* _Try it_: Go over the data and copy out each line with "Hyprland" in it.

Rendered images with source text
+++
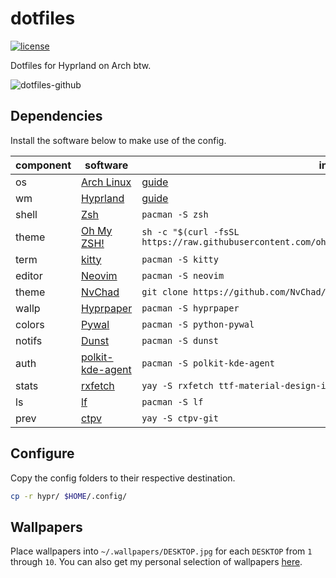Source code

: # dotfiles

[![license](https://custom-icon-badges.demolab.com/github/license/brckd/dotfiles?logo=law)](LICENSE.md)

Dotfiles for Hyprland on Arch btw.

![dotfiles-github](https://github.com/brckd/dotfiles/assets/92804487/e9b36a07-1fdd-4512-9336-ecb3cd4a6bd2)

## Dependencies

Install the software below to make use of the config.

| component | software                                                             | install                                                                                           |
| --------- | -------------------------------------------------------------------- | ------------------------------------------------------------------------------------------------- |
| os        | [Arch Linux](https://archlinux.org)                                  | [guide](https://wiki.archlinux.org/title/Installation_guide)                                      |
| wm        | [Hyprland](https://hyprland.org)                                     | [guide](https://wiki.hyprland.org/Getting-Started/Installation/)                                  |
| shell     | [Zsh](https://wiki.archlinux.org/title/Zsh)                          | `pacman -S zsh`                                                                                   |
| theme     | [Oh My ZSH!](https://ohmyz.sh)                                       | `sh -c "$(curl -fsSL https://raw.githubusercontent.com/ohmyzsh/ohmyzsh/master/tools/install.sh)"` |
| term      | [kitty](https://sw.kovidgoyal.net/kitty)                             | `pacman -S kitty`                                                                                 |
| editor    | [Neovim](https://neovim.io)                                          | `pacman -S neovim`                                                                                |
| theme     | [NvChad](https://nvchad.com)                                         | `git clone https://github.com/NvChad/NvChad ~/.config/nvim --depth 1 && nvim`                      |
| wallp     | [Hyprpaper](https://github.com/hyprwm/hyprpaper)                     | `pacman -S hyprpaper`                                                                             |
| colors    | [Pywal](https://github.com/dylanaraps/pywal)                         | `pacman -S python-pywal`                                                                          |
| notifs    | [Dunst](https://wiki.archlinux.org/title/Dunst)                      | `pacman -S dunst`                                                                                 |
| auth      | [polkit-kde-agent](https://invent.kde.org/plasma/polkit-kde-agent-1) | `pacman -S polkit-kde-agent`                                                                      |
| stats     | [rxfetch](https://github.com/Mangeshrex/rxfetch)                     | `yay -S rxfetch ttf-material-design-icons`                                                        |
| ls        | [lf](https://github.com/gokcehan/lf)                                 | `pacman -S lf`                                                                                    |
| prev      | [ctpv](https://github.com/NikitaIvanovV/ctpv)                        | `yay -S ctpv-git`                                                                                 |

## Configure

Copy the config folders to their respective destination.

```zsh
cp -r hypr/ $HOME/.config/
```

## Wallpapers

Place wallpapers into `~/.wallpapers/DESKTOP.jpg` for each `DESKTOP` from `1` through `10`. You can also get my personal selection of wallpapers [here](https://wallhaven.cc/user/bricked/favorites/1610011).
+++
* _Finished task_:
Dotfiles for Hyprland on Arch btw.
| wm        | [Hyprland](https://hyprland.org)                                     | [guide](https://wiki.hyprland.org/Getting-Started/Installation/)                                  |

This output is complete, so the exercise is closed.